Department of ECE, FET, MRIIRS, Faridabad

## **General Terms**

Algorithm, Multiplier, DSP Application, Xilinx

### Keywords

Radix-8 Booth's multiplier, Radix-16 Booth's multiplier, Partial products

## **1. INTRODUCTION**

In digital design combinational logic implemented for computing the multiplication of two binary inputs leads to a large number of gate count which occupies a large chip area on the digital system. Moreover, it leads to large combinational delays in various digital systems such as Multiply and Accumulate(MAC) unit, computation Intensive Arithmetic Functions(CIAF) and is also being used in many Digital Signal Processing (DSP) applications such as Discrete Fast Fourier Transforms, Fast Fourier Transform(FFT), IIR and FIR filters, windowing techniques etc. Also, it is used in high end processors in order to reduce the computation complexity by using it in arithmetic and logic unit. Several multipliers such as: Array, Wallace tree, Vedic multiplier are available but Booth's multiplier has its own significance and advantages to be used in DSP applications[1].

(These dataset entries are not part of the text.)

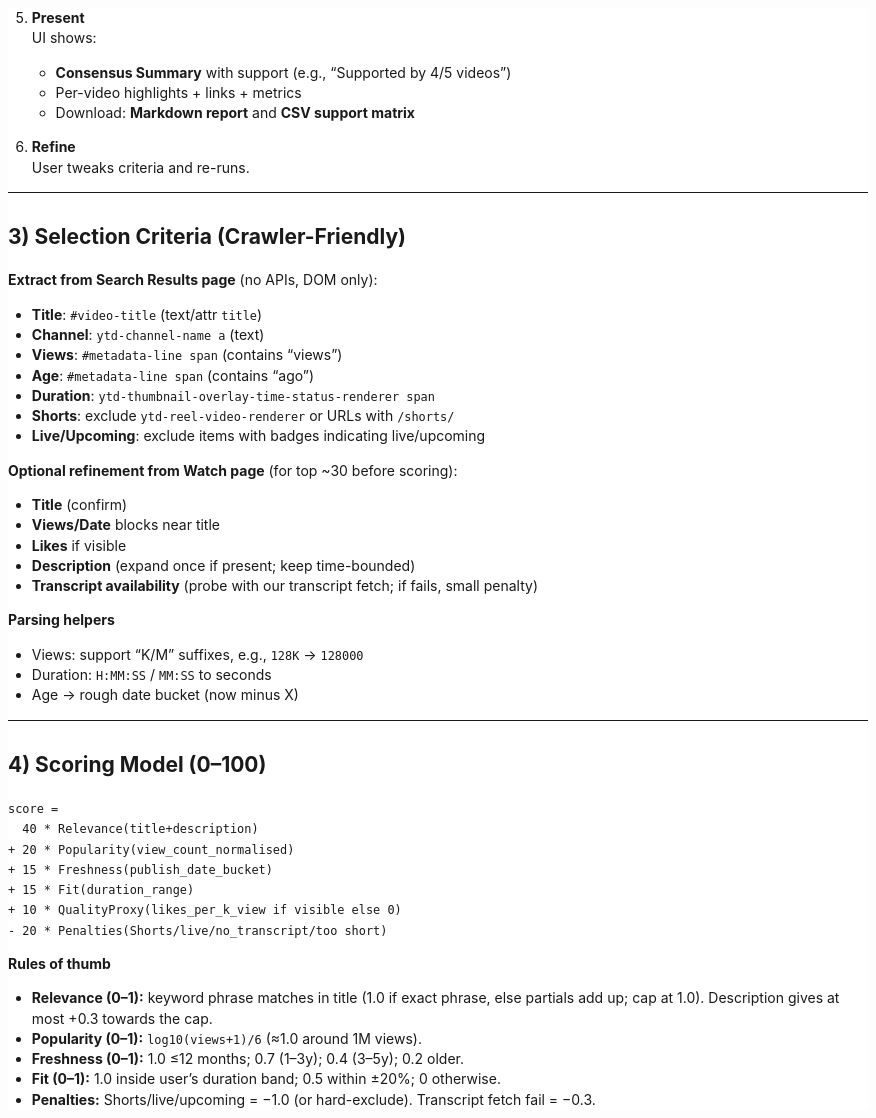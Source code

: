 5. **Present**  
   UI shows:
   - **Consensus Summary** with support (e.g., “Supported by 4/5 videos”)
   - Per-video highlights + links + metrics
   - Download: **Markdown report** and **CSV support matrix**

6. **Refine**  
   User tweaks criteria and re-runs.

---

## 3) Selection Criteria (Crawler-Friendly)

**Extract from Search Results page** (no APIs, DOM only):

- **Title**: `#video-title` (text/attr `title`)
- **Channel**: `ytd-channel-name a` (text)
- **Views**: `#metadata-line span` (contains “views”)
- **Age**: `#metadata-line span` (contains “ago”)
- **Duration**: `ytd-thumbnail-overlay-time-status-renderer span`
- **Shorts**: exclude `ytd-reel-video-renderer` or URLs with `/shorts/`
- **Live/Upcoming**: exclude items with badges indicating live/upcoming

**Optional refinement from Watch page** (for top ~30 before scoring):
- **Title** (confirm)
- **Views/Date** blocks near title
- **Likes** if visible
- **Description** (expand once if present; keep time-bounded)
- **Transcript availability** (probe with our transcript fetch; if fails, small penalty)

**Parsing helpers**
- Views: support “K/M” suffixes, e.g., `128K` → `128000`
- Duration: `H:MM:SS` / `MM:SS` to seconds
- Age → rough date bucket (now minus X)

---

## 4) Scoring Model (0–100)

```text
score =
  40 * Relevance(title+description)
+ 20 * Popularity(view_count_normalised)
+ 15 * Freshness(publish_date_bucket)
+ 15 * Fit(duration_range)
+ 10 * QualityProxy(likes_per_k_view if visible else 0)
- 20 * Penalties(Shorts/live/no_transcript/too short)
```

**Rules of thumb**
- **Relevance (0–1):** keyword phrase matches in title (1.0 if exact phrase, else partials add up; cap at 1.0). Description gives at most +0.3 towards the cap.
- **Popularity (0–1):** `log10(views+1)/6` (≈1.0 around 1M views).
- **Freshness (0–1):** 1.0 ≤12 months; 0.7 (1–3y); 0.4 (3–5y); 0.2 older.
- **Fit (0–1):** 1.0 inside user’s duration band; 0.5 within ±20%; 0 otherwise.
- **Penalties:** Shorts/live/upcoming = −1.0 (or hard-exclude). Transcript fetch fail = −0.3.

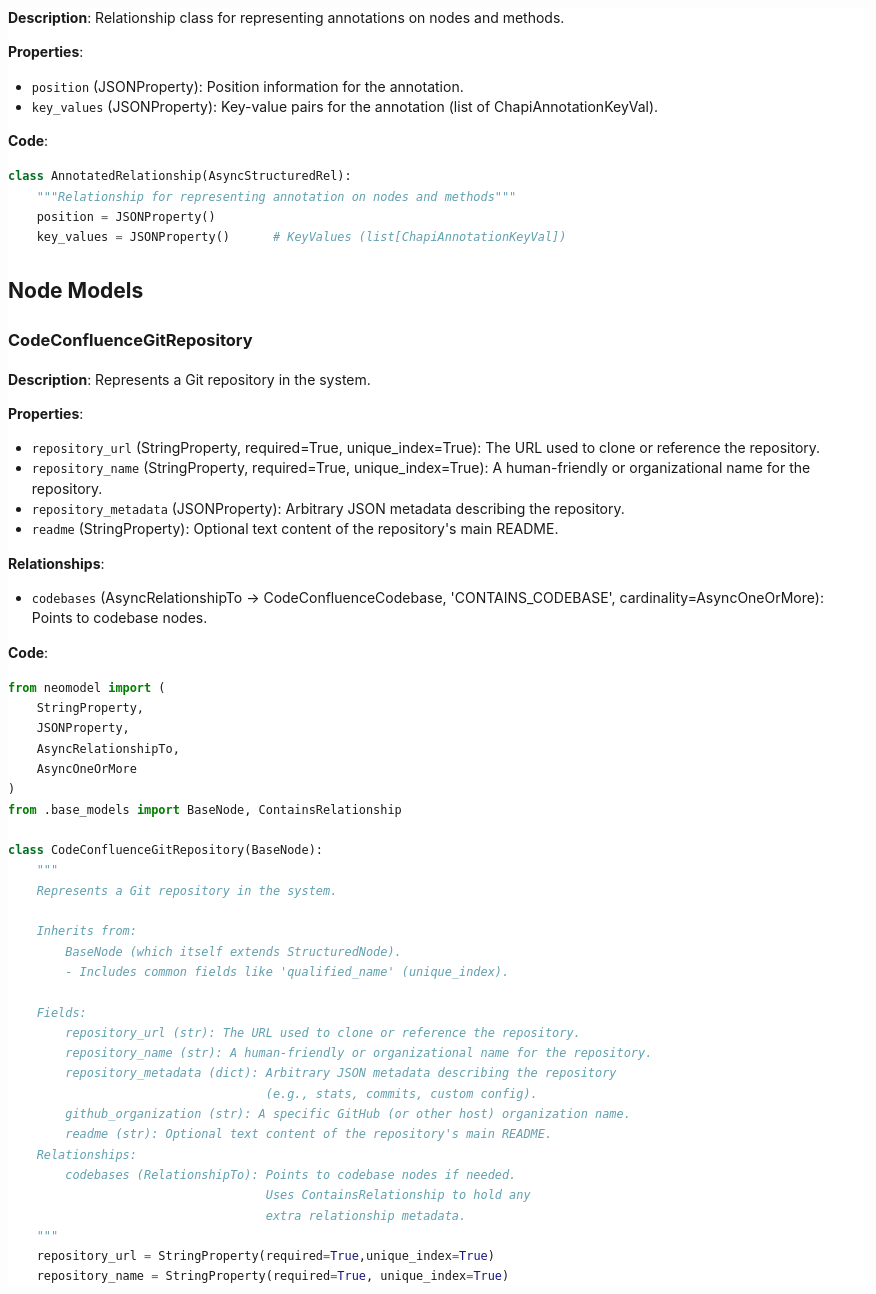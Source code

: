 **Description**: Relationship class for representing annotations on nodes and methods.

**Properties**:

- `position` (JSONProperty): Position information for the annotation.
- `key_values` (JSONProperty): Key-value pairs for the annotation (list of ChapiAnnotationKeyVal).

**Code**:
```python
class AnnotatedRelationship(AsyncStructuredRel):
    """Relationship for representing annotation on nodes and methods"""
    position = JSONProperty()
    key_values = JSONProperty()      # KeyValues (list[ChapiAnnotationKeyVal])
```

## Node Models

### CodeConfluenceGitRepository

**Description**: Represents a Git repository in the system.

**Properties**:

- `repository_url` (StringProperty, required=True, unique_index=True): The URL used to clone or reference the repository.
- `repository_name` (StringProperty, required=True, unique_index=True): A human-friendly or organizational name for the repository.
- `repository_metadata` (JSONProperty): Arbitrary JSON metadata describing the repository.
- `readme` (StringProperty): Optional text content of the repository's main README.

**Relationships**:

- `codebases` (AsyncRelationshipTo → CodeConfluenceCodebase, 'CONTAINS_CODEBASE', cardinality=AsyncOneOrMore): Points to codebase nodes.

**Code**:
```python
from neomodel import (
    StringProperty,
    JSONProperty,
    AsyncRelationshipTo,
    AsyncOneOrMore
)
from .base_models import BaseNode, ContainsRelationship

class CodeConfluenceGitRepository(BaseNode):
    """
    Represents a Git repository in the system.

    Inherits from:
        BaseNode (which itself extends StructuredNode).
        - Includes common fields like 'qualified_name' (unique_index).

    Fields:
        repository_url (str): The URL used to clone or reference the repository.
        repository_name (str): A human-friendly or organizational name for the repository.
        repository_metadata (dict): Arbitrary JSON metadata describing the repository
                                    (e.g., stats, commits, custom config).
        github_organization (str): A specific GitHub (or other host) organization name.
        readme (str): Optional text content of the repository's main README.
    Relationships:
        codebases (RelationshipTo): Points to codebase nodes if needed.
                                    Uses ContainsRelationship to hold any
                                    extra relationship metadata.
    """
    repository_url = StringProperty(required=True,unique_index=True)
    repository_name = StringProperty(required=True, unique_index=True)
```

In Array multiplier makes use of adding and shifting algorithm. In this algorithm a partial product is generated by the multiplication of multiplicand with each bit of the multiplier. After every multiplication partial product thus generated is shifted according to its bit order and then all the partial products are added to obtain the final product. Array multiplier is known for its simple, scalable and repetitive structure but occupies a large area as well as has significant combinational delay which many times contribute to the critical path delay.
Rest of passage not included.